'We know only too well, and to our great shame, that not all doctors and nurses are good honest folk'
How do we make sure that professionals - such as doctors and nurses who have considerable opportunity to harm members of the public - are safe, competent, and practice in line with doing good unto others? This tricky and exasperating issue exercises the most intellectual among us, but it is one we must take seriously and work towards improving patient safety systems.

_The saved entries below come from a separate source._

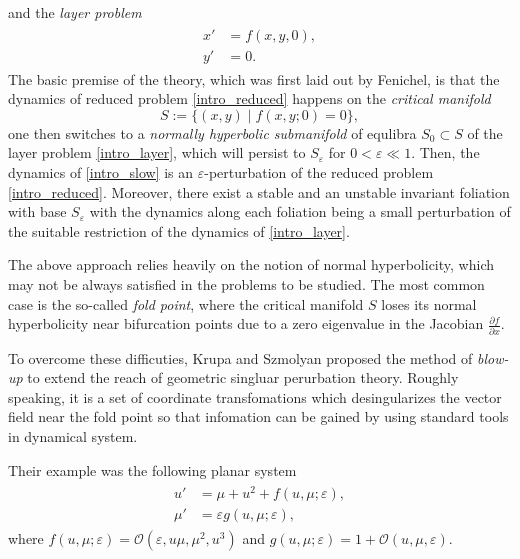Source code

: \documentclass[letterpaper,11pt]{article}
\newcommand{\rmO}{\mathcal{O}}
\newcommand{\eps}{\varepsilon}
\numberwithin{equation}{section}
\theoremstyle{plain}
\begin{document}
and the \textit{layer problem}
\begin{align}\label{intro_layer}
\begin{split}
x' &=  f(x,y,0),\\
y' &=  0. 
\end{split}
\end{align}
The basic premise of the theory, which was first laid out by Fenichel, is that the dynamics of reduced problem \eqref{intro_reduced} happens on the \textit{critical manifold}
\[
S:=  \{ (x,y) \mid f(x,y;0) = 0 \},
\]
one then switches to a \textit{normally hyperbolic submanifold} of equlibra $S_0 \subset S$ of the layer problem \eqref{intro_layer}, which will persist to $S_\eps$ for $0<\eps \ll 1$. Then, the dynamics of \eqref{intro_slow} is an $\eps$-perturbation of the reduced problem \eqref{intro_reduced}. Moreover, there exist a stable and an unstable invariant foliation with base $S_\eps$ with the dynamics along each foliation being a small perturbation of the suitable restriction of the dynamics of \eqref{intro_layer}.

The above approach relies heavily on the notion of normal hyperbolicity, which may not be always satisfied in the problems to be studied. The most common case is the so-called \textit{fold point}, where the critical manifold $S$ loses its normal hyperbolicity near bifurcation points due to a zero eigenvalue in the Jacobian $\frac{\partial f }{\partial x}$.

To overcome these difficuties, Krupa and Szmolyan proposed the method of \textit{blow-up} to extend the reach of geometric singluar perurbation theory. Roughly speaking, it is a set of coordinate transfomations which desingularizes the vector field near the fold point so that infomation can be gained by using standard tools in dynamical system.


Their example was the following planar system 
\begin{align}\label{ori_eqn}
\begin{split}
u' &= \mu+u^2+ f(u,\mu; \eps),\\
\mu' &=  \eps g(u,\mu; \eps),
\end{split}
\end{align}
where $f(u,\mu;\eps) = \rmO(\eps, u\mu,\mu^2,u^3)$ and $g(u,\mu;\eps) = 1+\rmO(u,\mu,\eps)$. 
\end{document}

The fact is that human beings are imperfect, have bad hair days, are not always good humoured and even the best of a mediocre bunch perform below par on occasions. While there is a belief that doctors can be far more dangerous to patients than nurses, we need to constantly remind ourselves that every day vulnerable patients in the care of nurses are neglected and, on rare occasions, abused.
It is painful to hear the many stories about patients who have asked for nursing help and not received it and about the poor levels of patient nutrition and skin integrity which shout of severe cases of neglect.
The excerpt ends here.